The positive features for L2M (beyond being totally free/open source) are that it includes a mix of both introductory programming assignments and several more advanced machine learning/data mining lessons. It even has several search algorithm lessons (which I tend not to use). All of the lessons include auto-graded response boxes which also provide limited feedback of the errors generated when comparing submitted work to answers. There is also an interface for instructors to create their own ‘courses’ which consist of a series of the lessons on L2M. This allows the instructor to see student progress through lessons and download a grade-book in spreadsheet format.

Downsides for L2M are in-line with what you pay for (or invest in time-wise). Even though there is feedback when students get answers wrong, this often just consists of the identification of mismatched output lines (so pretty sparse). Students often get very frustrated trying to figure out what they are missing. This is exacerbated by the fact that often the instructions are unclear or insufficient to allow students to simply do the lessons. Also, as might be expected from a locally built/maintained project, there are a lot of “polish” features missing, such as being able to reorder assignments in a course, or associate a name with an account. Students have an account associated with the email they login with so it can sometimes be challenging to connect records with students.
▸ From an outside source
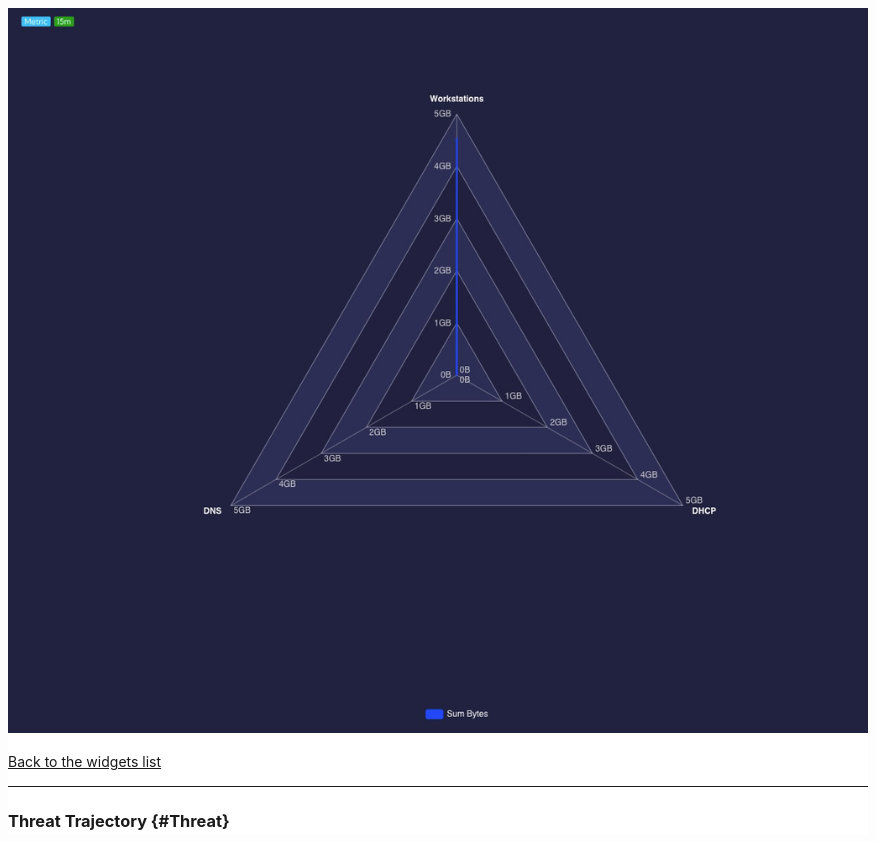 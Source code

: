 ![image-20221228121251370](assets_02-Widgets/image-20221228121251370.png)

[Back to the widgets list](#widgets-add)

---

### Threat Trajectory {#Threat}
Overall, I’ve been considering phasing L2M out of my normal assignment structure, though the possibility of hosting my own local version and implementing different, more explained lessons has also been tempting.

The prime contender to replace L2M for me has been DataCamp. I’ve know about DataCamp for a while now but had the first chance to actually use it and make assignments from it this spring when I was looking for data visualization lessons (see visualization resources post). I’ve gone through a few lessons myself and found DataCamp to basically be exactly what I’d want/envision online course-work to be. Most courses consist of short videos (a best practice) followed by several guided coding exercises. DataCamp is not (sort of) free, which turns out to be a pro and a con.
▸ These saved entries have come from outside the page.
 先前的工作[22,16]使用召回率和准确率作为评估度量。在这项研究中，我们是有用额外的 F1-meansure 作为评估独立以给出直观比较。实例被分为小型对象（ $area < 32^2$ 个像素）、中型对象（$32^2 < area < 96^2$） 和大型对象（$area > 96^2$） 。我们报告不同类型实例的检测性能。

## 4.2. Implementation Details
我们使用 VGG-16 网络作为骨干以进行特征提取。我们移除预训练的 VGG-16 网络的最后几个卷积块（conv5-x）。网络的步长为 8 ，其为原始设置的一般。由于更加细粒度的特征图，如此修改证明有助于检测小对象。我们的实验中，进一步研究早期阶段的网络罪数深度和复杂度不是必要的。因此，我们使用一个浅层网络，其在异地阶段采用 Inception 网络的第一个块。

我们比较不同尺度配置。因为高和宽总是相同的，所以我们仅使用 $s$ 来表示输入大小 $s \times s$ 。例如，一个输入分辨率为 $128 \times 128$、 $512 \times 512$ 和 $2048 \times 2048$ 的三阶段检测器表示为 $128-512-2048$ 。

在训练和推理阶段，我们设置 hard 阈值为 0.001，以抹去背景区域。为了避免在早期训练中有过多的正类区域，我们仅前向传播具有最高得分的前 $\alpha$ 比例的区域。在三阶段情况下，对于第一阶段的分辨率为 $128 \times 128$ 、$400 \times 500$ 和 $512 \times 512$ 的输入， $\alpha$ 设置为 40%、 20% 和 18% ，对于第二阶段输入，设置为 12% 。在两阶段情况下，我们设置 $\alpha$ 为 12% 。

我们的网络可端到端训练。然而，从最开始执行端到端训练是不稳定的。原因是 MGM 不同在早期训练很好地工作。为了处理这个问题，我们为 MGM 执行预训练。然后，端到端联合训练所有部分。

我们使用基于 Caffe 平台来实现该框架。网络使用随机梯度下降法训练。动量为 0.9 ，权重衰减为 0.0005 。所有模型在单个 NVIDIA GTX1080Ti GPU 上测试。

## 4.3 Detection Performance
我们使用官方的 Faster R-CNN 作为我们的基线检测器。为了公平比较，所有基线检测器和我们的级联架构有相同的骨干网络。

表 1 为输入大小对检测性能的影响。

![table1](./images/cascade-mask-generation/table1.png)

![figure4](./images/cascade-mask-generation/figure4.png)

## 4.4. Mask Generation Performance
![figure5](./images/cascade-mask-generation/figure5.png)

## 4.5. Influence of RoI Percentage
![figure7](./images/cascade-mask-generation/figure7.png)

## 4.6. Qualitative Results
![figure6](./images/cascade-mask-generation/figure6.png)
If it’s not free, why is DataCamp going to replace L2M for me? Great question. Because, for academic purposes, Datacamp IS free. If you are an instructor for an academic institution teaching a course with 10+ students in, you can request free, premium access for students enrolled in your course(s). That access is limited (they give you 6 months), but hey, it’s free. What else makes DataCamp a nicer replacement? First the coding exercises are scaffolded, that is, early exercises have more prewritten code while later exercises require you to remember and use what you’ve already learned. In addition, the coding exercises have reasonably helpful error messages and help often allowing you to more accurately debug code. They’ve also got built in hints/help available, so a student can’t get permanently stuck. Using those however decreases the “exp” they gain, so you can still track how success a student has been without help. The other major advantage is that DataCamp has a SIGNIFICANTLY larger set of lessons/courses available to pull from.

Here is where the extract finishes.